(Exercise instructions):
How many of the lines below contain "一切都坏了"? Reply with only that figure.

(Given entries):
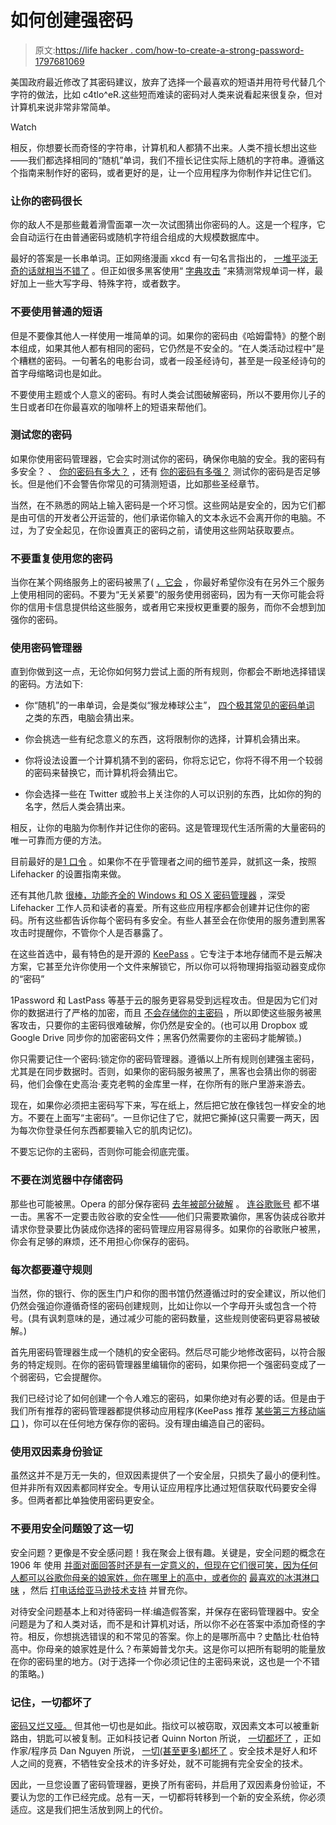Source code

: # 如何创建强密码

> 原文:[https://life hacker . com/how-to-create-a-strong-password-1797681069](https://lifehacker.com/how-to-create-a-strong-password-1797681069)

美国政府最近修改了其密码建议，放弃了选择一个最喜欢的短语并用符号代替几个字符的做法，比如 c4tlo^eR.这些短而难读的密码对人类来说看起来很复杂，但对计算机来说非常非常简单。

Watch

相反，你想要长而奇怪的字符串，计算机和人都猜不出来。人类不擅长想出这些——我们都选择相同的“随机”单词，我们不擅长记住实际上随机的字符串。遵循这个指南来制作好的密码，或者更好的是，让一个应用程序为你制作并记住它们。

### 让你的密码很长

你的敌人不是那些戴着滑雪面罩一次一次试图猜出你密码的人。这是一个程序，它会自动运行在由普通密码或随机字符组合组成的大规模数据库中。

最好的答案是一长串单词。正如网络漫画 xkcd 有一句名言指出的， [一堆平淡无奇的话就相当不错了](https://xkcd.com/936/) 。但正如很多黑客使用“ [字典攻击](http://web.cs.du.edu/~mitchell/forensics/information/pass_crack.html) ”来猜测常规单词一样，最好加上一些大写字母、特殊字符，或者数字。

### 不要使用普通的短语

但是不要像其他人一样使用一堆简单的词。如果你的密码由《哈姆雷特》的整个剧本组成，如果其他人都有相同的密码，它仍然是不安全的。“在人类活动过程中”是个糟糕的密码。一句著名的电影台词，或者一段圣经诗句，甚至是一段圣经诗句的首字母缩略词也是如此。

不要使用主题或个人意义的密码。有时人类会试图破解密码，所以不要用你儿子的生日或者印在你最喜欢的咖啡杯上的短语来帮他们。

### 测试您的密码

如果你使用密码管理器，它会实时测试你的密码，确保你电脑的安全。我的密码有多安全？ 、 [你的密码有多大？](https://www.grc.com/haystack.htm) ，还有 [你的密码有多强？](https://www.roboform.com/how-strong-is-your-password) 测试你的密码是否足够长。但是他们不会警告你常见的可猜测短语，比如那些圣经章节。

当然，在不熟悉的网站上输入密码是一个坏习惯。这些网站是安全的，因为它们都是由可信的开发者公开运营的，他们承诺你输入的文本永远不会离开你的电脑。不过，为了安全起见，在你设置真正的密码之前，请使用这些网站获取要点。

### 不要重复使用您的密码

当你在某个网络服务上的密码被黑了( [，它会](http://lifehacker.com/yahoo-discloses-another-billion-user-breach-1790117547) ，你最好希望你没有在另外三个服务上使用相同的密码。不要为“无关紧要”的服务使用弱密码，因为有一天你可能会将你的信用卡信息提供给这些服务，或者用它来授权更重要的服务，而你不会想到加强你的密码。

### 使用密码管理器

直到你做到这一点，无论你如何努力尝试上面的所有规则，你都会不断地选择错误的密码。方法如下:

*   你“随机”的一串单词，会是类似“猴龙棒球公主”， [四个极其常见的密码单词](http://www.passwordrandom.com/most-popular-passwords) 之类的东西，电脑会猜出来。

*   你会挑选一些有纪念意义的东西，这将限制你的选择，计算机会猜出来。
*   你将设法设置一个计算机猜不到的密码，你将忘记它，你将不得不用一个较弱的密码来替换它，而计算机将会猜出它。
*   你会选择一些在 Twitter 或脸书上关注你的人可以识别的东西，比如你的狗的名字，然后人类会猜出来。

相反，让你的电脑为你制作并记住你的密码。这是管理现代生活所需的大量密码的唯一可靠而方便的方法。

目前最好的是[1 口令](https://1password.com/) 。如果你不在乎管理者之间的细节差异，就抓这一条，按照 Lifehacker 的设置指南来做。

还有其他几款 [很棒，功能齐全的 Windows 和 OS X 密码管理器](https://lifehacker.com/lifehacker-faceoff-the-best-password-managers-compare-1682443320) ，深受 Lifehacker 工作人员和读者的喜爱。所有这些应用程序都会创建并记住你的密码。所有这些都告诉你每个密码有多安全。有些人甚至会在你使用的服务遭到黑客攻击时提醒你，不管你个人是否暴露了。

在这些首选中，最有特色的是开源的 [KeePass](http://keepass.info/) 。它专注于本地存储而不是云解决方案，它甚至允许你使用一个文件来解锁它，所以你可以将物理拇指驱动器变成你的“密码”

1Password 和 LastPass 等基于云的服务更容易受到远程攻击。但是因为它们对你的数据进行了严格的加密，而且 [不会存储你的主密码](https://support.1password.com/sync-options-security/) ，所以即使这些服务被黑客攻击，只要你的主密码很难破解，你仍然是安全的。(也可以用 Dropbox 或 Google Drive 同步你的加密密码文件；黑客仍然需要你的主密码才能解锁。)

你只需要记住一个密码:锁定你的密码管理器。遵循以上所有规则创建强主密码，尤其是在同步数据时。否则，如果你的密码服务被黑了，黑客也会猜出你的弱密码，他们会像在史高治·麦克老鸭的金库里一样，在你所有的账户里游来游去。

现在，如果你必须把主密码写下来，写在纸上，然后把它放在像钱包一样安全的地方。不要在上面写“主密码”。一旦你记住了它，就把它撕掉(这只需要一两天，因为每次你登录任何东西都要输入它的肌肉记忆)。

不要忘记你的主密码，否则你可能会彻底完蛋。

### 不要在浏览器中存储密码

那些也可能被黑。Opera 的部分保存密码 [去年被部分破解](https://blogs.opera.com/security/2016/08/opera-server-breach-incident/) 。 [连谷歌账号](https://www.dashlane.com/google-account-breach) 都不堪一击。黑客不一定要击败谷歌的安全性——他们只需要欺骗你，黑客伪装成谷歌并请求你登录要比伪装成你选择的密码管理应用容易得多。如果你的谷歌账户被黑，你会有足够的麻烦，还不用担心你保存的密码。

### 每次都要遵守规则

当然，你的银行、你的医生门户和你的图书馆仍然遵循过时的安全建议，所以他们仍然会强迫你遵循奇怪的密码创建规则，比如让你以一个字母开头或包含一个符号。(具有讽刺意味的是，通过减少可能的密码数量，这些规则使密码更容易被破解。)

首先用密码管理器生成一个随机的安全密码。然后尽可能少地修改密码，以符合服务的特定规则。在你的密码管理器里编辑你的密码，如果你把一个强密码变成了一个弱密码，它会提醒你。

我们已经讨论了如何创建一个令人难忘的密码，如果你绝对有必要的话。但是由于我们所有推荐的密码管理器都提供移动应用程序(KeePass 推荐 [某些第三方移动端口](http://keepass.info/download.html) )，你可以在任何地方保存你的密码。没有理由编造自己的密码。

### 使用双因素身份验证

虽然这并不是万无一失的，但双因素提供了一个安全层，只损失了最小的便利性。但并非所有双因素都同样安全。专用认证应用程序比通过短信获取代码要安全得多。但两者都比单独使用密码更安全。

### **不要用安全问题毁了这一切**

安全问题？更像是不安全感问题！我在聚会上很有趣。关键是，安全问题的概念在 1906 年 使用 [并面对面回答时还是有一定意义的，但现在它们很可笑，因为任何人都可以谷歌你母亲的娘家姓，你在哪里上的高中，或者你的](https://books.google.com/books?id=k5VMAAAAYAAJ&pg=PA909#v=onepage&q&f=false) [最喜欢的冰淇淋口味](http://www.slate.com/articles/technology/technology/2008/01/in_what_city_did_you_honeymoon.html) ，然后 [打电话给亚马逊技术支持](https://www.wired.com/2012/08/apple-amazon-mat-honan-hacking/) 并冒充你。

对待安全问题基本上和对待密码一样:编造假答案，并保存在密码管理器中。安全问题是为了和人类对话，而不是和计算机对话，所以你不必在答案中添加奇怪的字符。相反，你想挑选错误的和不常见的答案。你上的是哪所高中？史酷比·杜伯特高中。你母亲的娘家姓是什么？布莱姆普戈尔夫。这是你可以把所有聪明的能量放在你的密码里的地方。(对于选择一个你必须记住的主密码来说，这也是一个不错的策略。)

### 记住，一切都坏了

[密码又烂又哑。](https://www.theatlantic.com/technology/archive/2012/09/the-password-fallacy-why-our-security-system-is-broken-and-how-to-fix-it/262155/) 但其他一切也是如此。指纹可以被窃取，双因素文本可以被重新路由，钥匙可以被复制。正如科技记者 Quinn Norton 所说， [一切都坏了](https://medium.com/message/everything-is-broken-81e5f33a24e1) ，正如作家/程序员 Dan Nguyen 所说， [一切(甚至更多)都坏了](http://danwin.com/2014/05/everything-is-even-more-broken/) 。安全技术是好人和坏人之间的竞赛，不牺牲安全技术的许多好处，就不可能拥有完全安全的技术。

因此，一旦您设置了密码管理器，更换了所有密码，并启用了双因素身份验证，不要认为您的工作已经完成。总有一天，一切都将转移到一个新的安全系统，你必须适应。这是我们把生活放到网上的代价。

(Response for this exercise):
2